Flora MacKillop gave birth to eight children. Three she gave to God in the priesthood and religious life. She mourned five who were lost before they turned thirty, one while still a baby.
No stranger to sorrows, Flora’s life ended suddenly in the notorious wreck of the Ly-ee-moon off the coast of Eden, on the south coast of New South Wales. Sunday 30 May marks the 130th anniversary of her death.
Yet we do not remember Flora as a tragic figure. Rather we recall her great qualities of motherhood and acclaim a stoic woman who devoted her whole life to God, her family, and to the sisters who joined St Mary MacKillop in her work.
Flora travelled widely after Mary had established her new congregation, sometimes taking her daughter Annie.
On her travels she would stay with relations and family friends in different parts of western Victoria, as well as Melbourne and at Melrose near the You Yangs.
Flora decided to travel to Sydney in 1886 to help Mary with a fundraising bazaar.

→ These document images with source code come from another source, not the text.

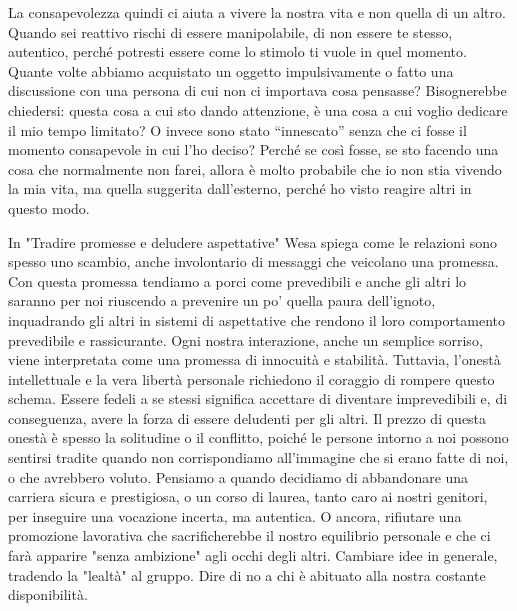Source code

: \documentclass[12pt]{book} %
\begin{document}
La consapevolezza quindi ci aiuta a vivere la nostra vita e non quella di un altro. Quando sei reattivo rischi di essere manipolabile, di non essere te stesso, autentico, perché potresti essere come lo stimolo ti vuole in quel momento. Quante volte abbiamo acquistato un oggetto impulsivamente o fatto una discussione con una persona di cui non ci importava cosa pensasse? 
Bisognerebbe chiedersi: questa cosa a cui sto dando
attenzione, è una cosa a cui voglio dedicare il mio tempo limitato? O invece sono stato “innescato” senza che ci fosse il momento consapevole in cui l'ho deciso? Perché se così fosse, se sto facendo una cosa che normalmente non farei, allora è molto probabile che io non stia vivendo la mia vita, ma quella suggerita dall'esterno, perché ho visto reagire altri in questo modo.

In "Tradire promesse e deludere aspettative" Wesa spiega come le relazioni sono spesso uno scambio, anche involontario di messaggi che veicolano una promessa. Con questa promessa tendiamo a porci come prevedibili e anche gli altri lo saranno per noi riuscendo a prevenire un po' quella paura dell'ignoto, inquadrando gli altri in sistemi di aspettative che rendono il loro comportamento prevedibile e rassicurante. Ogni nostra interazione, anche un semplice sorriso, viene interpretata come una promessa di innocuità e stabilità. Tuttavia, l'onestà intellettuale e la vera libertà personale richiedono il coraggio di rompere questo schema. Essere fedeli a se stessi significa accettare di diventare imprevedibili e, di conseguenza, avere la forza di essere deludenti per gli altri. Il prezzo di questa onestà è spesso la solitudine o il conflitto, poiché le persone intorno a noi possono sentirsi tradite quando non corrispondiamo all'immagine che si erano fatte di noi, o che avrebbero voluto. 
Pensiamo a quando decidiamo di abbandonare una carriera sicura e prestigiosa, o un corso di laurea, tanto caro ai nostri genitori, per inseguire una vocazione incerta, ma autentica. O ancora, rifiutare una promozione lavorativa che sacrificherebbe il nostro equilibrio personale e che ci farà apparire "senza ambizione" agli occhi degli altri. Cambiare idee in generale, tradendo la "lealtà" al gruppo. Dire di no a chi è abituato alla nostra costante disponibilità.
\end{document}

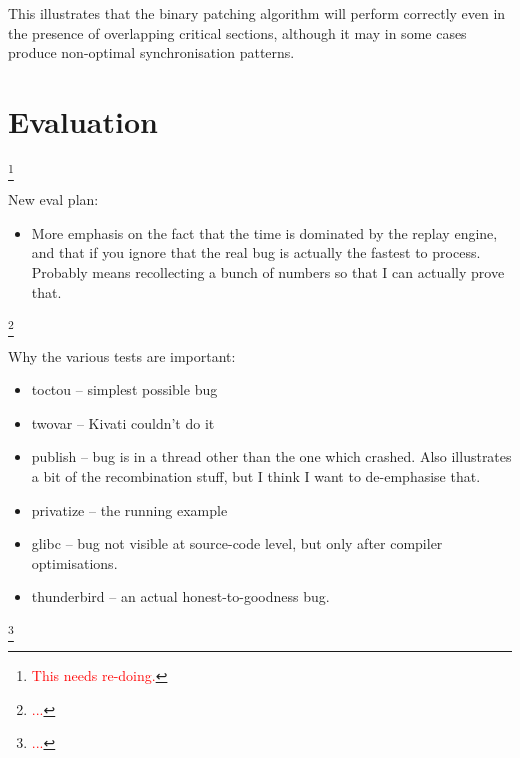 \documentclass[10pt,twocolumn,preprint,natbib,authoryear]{sigplanconf}
\newcommand{\editorial}[1]{\textcolor{red}{\footnote{\textcolor{red}{#1}}}}
\begin{document}
This illustrates that the binary patching algorithm will perform
correctly even in the presence of overlapping critical sections,
although it may in some cases produce non-optimal synchronisation
patterns.

\section{Evaluation}\editorial{This needs re-doing.}
\label{sect:evaluation}

New eval plan:

\begin{itemize}
\item More emphasis on the fact that the time is dominated by the
  replay engine, and that if you ignore that the real bug is actually
  the fastest to process.  Probably means recollecting a bunch of
  numbers so that I can actually prove that.
\end{itemize}\editorial{...}

Why the various tests are important:

\begin{itemize}
\item toctou -- simplest possible bug
\item twovar -- Kivati couldn't do it
\item publish -- bug is in a thread other than the one which crashed.
  Also illustrates a bit of the recombination stuff, but I think I
  want to de-emphasise that.
\item privatize -- the running example
\item glibc -- bug not visible at source-code level, but only after
  compiler optimisations.
\item thunderbird -- an actual honest-to-goodness bug.
\end{itemize}\editorial{...}
\end{document}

It was common at the time to travel by ship from Melbourne up the east coast to Port Jackson or Sydney Harbour.
Mary was expecting Flora’s arrival, but tragedy struck. Seventy-one passengers drowned when the Ly-ee-moon was dashed against a reef. The only survivor was a young boy of 11, pulled unconscious through a porthole.
Kate Cameron, a life-long friend of Lexie MacKillop, became Mrs James Power of the Pier Hotel Eden. By a strange coincidence it was Kate who helped prepare the body of Lexie’s mother for burial in Sydney in May 1886.
It was a beautiful final work of mercy that she could perform for her friend Lexie and the MacKillop family – and a final gift of grace for a faithful mother who indeed gave her all.